|Year : 2021 | Volume
| Issue : 1 | Page : 10-13
PM Gopinath1, Hema Vaithianathan2
1 Director & Senior Consultant, SRM Institutes for Medical Sciences, Chennai, Tamil Nadu, India
2 Consultant in Reproductive Medicine, Institute of OBG & IVF, SRM Institutes for Medical Sciences, Chennai, Tamil Nadu, India
|Date of Submission||06-Aug-2021|
|Date of Acceptance||11-Aug-2021|
|Date of Web Publication||17-Dec-2021|
Dr, P M Gopinath
Institute of Obstetrics, Gynecology & IVF, SRM Institutes for Medical Sciences, SIMS Hospital, No. 1, Jawaharlal Nehru Salai, Vadapalani, Chennai 600026, Tamil Nadu.

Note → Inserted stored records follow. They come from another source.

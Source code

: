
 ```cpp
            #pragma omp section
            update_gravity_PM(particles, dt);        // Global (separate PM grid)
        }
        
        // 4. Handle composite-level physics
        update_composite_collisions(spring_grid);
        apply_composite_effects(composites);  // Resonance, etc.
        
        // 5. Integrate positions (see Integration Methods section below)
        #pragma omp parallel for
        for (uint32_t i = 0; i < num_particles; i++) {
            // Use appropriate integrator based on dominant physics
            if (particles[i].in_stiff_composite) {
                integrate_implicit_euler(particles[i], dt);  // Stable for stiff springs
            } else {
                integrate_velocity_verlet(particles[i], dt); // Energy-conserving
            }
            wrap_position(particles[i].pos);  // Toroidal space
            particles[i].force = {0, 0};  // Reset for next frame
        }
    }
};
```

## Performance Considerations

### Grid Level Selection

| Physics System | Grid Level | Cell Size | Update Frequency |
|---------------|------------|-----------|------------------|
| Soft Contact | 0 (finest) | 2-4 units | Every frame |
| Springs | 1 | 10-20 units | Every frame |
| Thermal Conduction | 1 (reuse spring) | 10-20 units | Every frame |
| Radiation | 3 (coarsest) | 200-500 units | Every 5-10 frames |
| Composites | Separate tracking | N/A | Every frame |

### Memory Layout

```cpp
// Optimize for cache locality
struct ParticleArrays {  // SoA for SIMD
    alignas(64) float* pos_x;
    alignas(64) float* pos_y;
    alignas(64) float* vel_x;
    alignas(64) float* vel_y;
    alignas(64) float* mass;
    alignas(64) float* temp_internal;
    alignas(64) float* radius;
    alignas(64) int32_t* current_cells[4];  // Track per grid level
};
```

Source of Support: None, Conflict of Interest: None
Though the application of advanced assisted reproductive technologies, such as in vitro fertilization and intracytoplasmic sperm injection (ICSI), circumvents many factors resulting in infertility, it still has its challenges. Among the various reasons, total fertilization failure attributed to oocyte activation deficiency (OAD) is a recognized cause. The application of assisted oocyte activation (AOA) during ICSI has been reported to overcome this issue and improve outcomes. The objective of this review article is to provide an overview of the currently available data regarding oocyte activation, identify areas for further research, and draw conclusions. Many diagnostic methods are developed to diagnose OAD, and thus, it helps to streamline its application. Similarly, many methods of activation are studied, but there is no proposed standardization in techniques, which indicates this area of expertise needs more research for broad application. Hence, AOA cannot be universally applied, as it is not beneficial in all cases of suspected OAD, which eventually points to the need that consensus guidance in clinical practice for the use of AOA should be available to guide clinicians. Importantly, a couple should be well informed about the advantages and risks associated with AOA-ICSI before application.

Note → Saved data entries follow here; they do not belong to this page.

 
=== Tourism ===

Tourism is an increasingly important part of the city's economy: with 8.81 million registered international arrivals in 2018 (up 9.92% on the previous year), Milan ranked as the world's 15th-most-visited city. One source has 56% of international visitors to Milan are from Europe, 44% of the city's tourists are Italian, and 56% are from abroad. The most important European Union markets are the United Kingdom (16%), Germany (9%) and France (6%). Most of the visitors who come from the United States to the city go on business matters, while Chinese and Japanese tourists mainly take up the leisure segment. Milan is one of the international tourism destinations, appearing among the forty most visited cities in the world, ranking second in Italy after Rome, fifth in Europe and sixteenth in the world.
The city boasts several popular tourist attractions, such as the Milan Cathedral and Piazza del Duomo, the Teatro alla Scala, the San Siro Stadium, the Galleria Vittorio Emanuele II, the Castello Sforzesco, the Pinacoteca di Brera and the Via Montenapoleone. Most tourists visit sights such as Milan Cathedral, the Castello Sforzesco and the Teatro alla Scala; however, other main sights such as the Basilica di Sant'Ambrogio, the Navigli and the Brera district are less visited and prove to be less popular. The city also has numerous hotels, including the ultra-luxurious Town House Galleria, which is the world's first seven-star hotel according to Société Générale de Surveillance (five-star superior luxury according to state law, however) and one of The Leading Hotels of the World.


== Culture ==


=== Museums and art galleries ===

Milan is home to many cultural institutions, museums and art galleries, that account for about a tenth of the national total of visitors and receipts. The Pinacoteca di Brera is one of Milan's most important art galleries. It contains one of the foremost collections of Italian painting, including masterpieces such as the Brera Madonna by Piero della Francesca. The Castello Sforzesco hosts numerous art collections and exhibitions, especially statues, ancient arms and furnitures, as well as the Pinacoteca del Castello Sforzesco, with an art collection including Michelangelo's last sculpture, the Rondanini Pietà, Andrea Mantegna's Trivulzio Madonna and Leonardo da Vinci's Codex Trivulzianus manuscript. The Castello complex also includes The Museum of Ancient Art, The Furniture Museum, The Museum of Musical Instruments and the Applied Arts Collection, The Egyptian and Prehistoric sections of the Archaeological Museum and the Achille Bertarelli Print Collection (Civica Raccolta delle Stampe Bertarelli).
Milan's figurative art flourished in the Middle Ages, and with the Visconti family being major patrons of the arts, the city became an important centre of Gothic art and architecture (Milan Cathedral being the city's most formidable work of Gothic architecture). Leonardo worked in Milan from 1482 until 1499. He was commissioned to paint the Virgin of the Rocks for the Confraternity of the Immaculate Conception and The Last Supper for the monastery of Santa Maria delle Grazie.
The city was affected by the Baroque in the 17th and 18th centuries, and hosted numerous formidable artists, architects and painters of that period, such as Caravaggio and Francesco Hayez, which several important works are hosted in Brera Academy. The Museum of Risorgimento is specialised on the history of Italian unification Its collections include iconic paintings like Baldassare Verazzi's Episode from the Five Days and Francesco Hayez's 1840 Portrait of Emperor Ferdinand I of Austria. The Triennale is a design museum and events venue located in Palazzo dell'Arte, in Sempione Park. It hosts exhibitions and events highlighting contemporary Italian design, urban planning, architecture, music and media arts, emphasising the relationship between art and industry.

Keywords: artificial, assisted reproductive technology (ART), oocyte activation
|How to cite this article:|
Gopinath P M, Vaithianathan H. Oocyte activation. Onco Fertil J 2021;4:10-3
| Introduction|| |
The technique of intracytoplasmic sperm injection (ICSI) in assisted reproductive technology (ART) has significantly increased the treatment outcome of infertile couples. Conventional in vitro fertilization (IVF) is preferred in cases of female factor or unexplained infertility, whereas the use of ICSI specifically addresses severe male factor infertility. ICSI bypasses barriers to sperm–oocyte interaction and its fusion process by direct injection of spermatozoa into the ooplasm to initiate fertilization. Although the average fertilization rate after ICSI is approximately 70%, 1%–5% of ICSI cycles display total fertilization failure (TFF) of injected oocytes. Most of the failure is attributed to oocyte activation failure. With increasing awareness and use of fertility preservation cycles, use of in vitro maturation (IVM) is an option for many women. IVM implantation rates do not exceed those of traditional IVF and, for this reason, oocyte activation as an option is explored in many studies.

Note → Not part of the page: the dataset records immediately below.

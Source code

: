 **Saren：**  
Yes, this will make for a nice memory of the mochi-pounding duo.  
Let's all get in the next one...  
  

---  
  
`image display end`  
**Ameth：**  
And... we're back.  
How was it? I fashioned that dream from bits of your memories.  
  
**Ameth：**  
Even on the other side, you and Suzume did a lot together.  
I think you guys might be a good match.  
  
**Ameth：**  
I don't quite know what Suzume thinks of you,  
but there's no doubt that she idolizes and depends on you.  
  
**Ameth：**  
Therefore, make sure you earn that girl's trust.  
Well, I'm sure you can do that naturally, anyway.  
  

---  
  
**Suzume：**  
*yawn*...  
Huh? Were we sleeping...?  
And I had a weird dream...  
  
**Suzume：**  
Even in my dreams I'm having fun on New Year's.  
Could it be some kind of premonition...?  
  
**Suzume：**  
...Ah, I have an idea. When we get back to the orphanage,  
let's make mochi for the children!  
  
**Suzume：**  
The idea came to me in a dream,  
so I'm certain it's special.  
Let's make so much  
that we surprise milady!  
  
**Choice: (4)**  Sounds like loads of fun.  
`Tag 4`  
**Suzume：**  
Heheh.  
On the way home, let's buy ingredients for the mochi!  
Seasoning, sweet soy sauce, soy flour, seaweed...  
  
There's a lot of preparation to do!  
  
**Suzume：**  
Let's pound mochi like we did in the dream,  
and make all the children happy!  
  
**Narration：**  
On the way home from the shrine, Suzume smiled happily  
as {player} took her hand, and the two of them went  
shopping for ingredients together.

The application of assisted oocyte activation (AOA) as a technique in combination with ICSI has gained popularity over the past two decades, as an option for patients with fertilization failure after use of ICSI. The purpose of AOA is to provide an adequate release of Ca2+, inside of the oocyte, thereby allowing successful activation and fertilization. Overall, the AOA technique involves artificially inducing Ca2+ rises in the oocyte, with Ca2+ ionophores being the most commonly used technique.
Currently, AOA is widely used in IVF cycles to overcome reduced or failed ICSI fertilization. Also, the only viable clinical option for oocyte activation deficiency (OAD) rescue is AOA. However, it is still considered as an experimental approach and the data on the impact of AOA on resultant embryos ploidy are still limited.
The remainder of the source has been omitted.